India, U.S. set to propel space cooperation - Reuters

srirangan

Banned Member
Source: Reuters

India, U.S. set to propel space cooperation
Sun June 20, 2004 2:11 PM GMT+05:30


BANGALORE (Reuters) - India and the United States start an ambitious chapter in space cooperation this week, marking a U-turn from a long estrangement linked to U.S. sanctions against India's nuclear programme.

About 150 U.S. experts will join a five-day conference in Bangalore from Monday to discuss collaboration on research, production, trade and satellite navigation.

"This conference really symbolises our coming together again," Marco Di Capua, counsellor for science and technology at the U.S. embassy in New Delhi, told a news conference late on Saturday at the Indian Space Research Organisation (ISRO) office.

Officials said the conference will result in a "vision statement" for guidelines, but no deals were expected.

The initiative comes against the backdrop of U.S. efforts to enlist India, Pakistan and China in moves to curb weapons of mass destruction and the spread of nuclear technologies while building a common front in its global war on terrorism.

It also comes as India's new communist-backed Congress government seeks to build better relations with the United States, Pakistan and China.

The United States, which saw India as a Soviet ally during the Cold War, for decades restricted export of items linked to India's space programme fearing military use. It imposed harder sanctions after India conducted nuclear tests in 1998.

The sanctions were lifted after India became an ally in the U.S.-led war on terror after the September 11 attacks. India's economic reforms since 1991 and its engineering and software prowess have also brought the two countries closer.
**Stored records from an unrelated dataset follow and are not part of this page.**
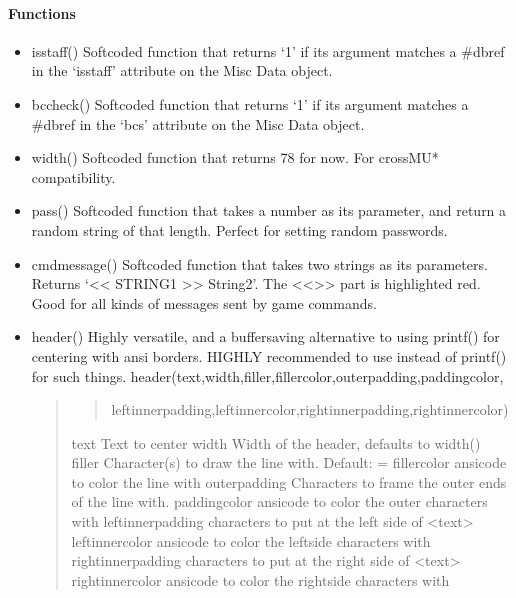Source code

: \documentclass[letterpaper,10pt,english]{sphinxmanual}
\begin{document}
\paragraph{Functions}
\label{\detokenize{gettingstarted:functions}}\begin{itemize}
\item {} 
\sphinxAtStartPar
isstaff() \sphinxhyphen{} Softcoded function that returns ‘1’ if its argument matches
a \#dbref in the ‘isstaff’ attribute on the Misc Data object.

\item {} 
\sphinxAtStartPar
bccheck() \sphinxhyphen{} Softcoded function that returns ‘1’ if its argument matches
a \#dbref in the ‘bcs’ attribute on the Misc Data object.

\item {} 
\sphinxAtStartPar
width() \sphinxhyphen{} Softcoded function that returns 78 for now. For cross\sphinxhyphen{}MU*
compatibility.

\item {} 
\sphinxAtStartPar
pass() \sphinxhyphen{} Softcoded function that takes a number as its parameter, and return
a random string of that length. Perfect for setting random passwords.

\item {} 
\sphinxAtStartPar
cmdmessage() \sphinxhyphen{} Softcoded function that takes two strings as its parameters.
Returns ‘\textless{}\textless{} STRING1 \textgreater{}\textgreater{} String2’. The \textless{}\textless{}\textgreater{}\textgreater{} part is highlighted red. Good for
all kinds of messages sent by game commands.

\item {} 
\sphinxAtStartPar
header() \sphinxhyphen{} Highly versatile, and a buffer\sphinxhyphen{}saving alternative
to using printf() for centering with ansi borders. HIGHLY recommended to use
instead of printf() for such things.
header(text,width,filler,fillercolor,outerpadding,paddingcolor,
\begin{quote}
\begin{quote}

\sphinxAtStartPar
leftinnerpadding,leftinnercolor,rightinnerpadding,rightinnercolor)
\end{quote}

\sphinxAtStartPar
text \sphinxhyphen{} Text to center
width \sphinxhyphen{} Width of the header, defaults to width()
filler \sphinxhyphen{} Character(s) to draw the line with. Default: =
fillercolor \sphinxhyphen{} ansicode to color the line with
outerpadding \sphinxhyphen{} Characters to frame the outer ends of the line with.
paddingcolor \sphinxhyphen{} ansicode to color the outer characters with
leftinnerpadding \sphinxhyphen{} characters to put at the left side of \textless{}text\textgreater{}
leftinnercolor \sphinxhyphen{} ansicode to color the leftside characters with
rightinnerpadding \sphinxhyphen{} characters to put at the right side of \textless{}text\textgreater{}
rightinnercolor \sphinxhyphen{} ansicode to color the rightside characters with
\end{quote}


\end{itemize}
\end{document}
ISRO chairman G. Madhavan Nair said India's cost-effective space programme had paved the way for providing space equipment and software to the United States, which had eased controls on the export of technology and components.

"Earlier, it was a presumption of denial. Now it has come to a presumption of approval," Nair said.

Di Capua said India's expertise in geographic positioning software would help in remote sensing. India has also received U.S. proposals for payloads on a planned Indian mission to the moon, Nair said.

The conference's co-sponsors include NASA and U.S. corporate giants such as Honeywell, Raytheon Co and Boeing Co, which have major stakes in the aerospace business.

India and the United States signed a joint statement in November, 2001, on space cooperation.

Space cooperation has struck a special chord in India since Indian-born U.S. astronaut Kalpana Chawla was killed when the space shuttle Columbia broke up during re-entry in 2003.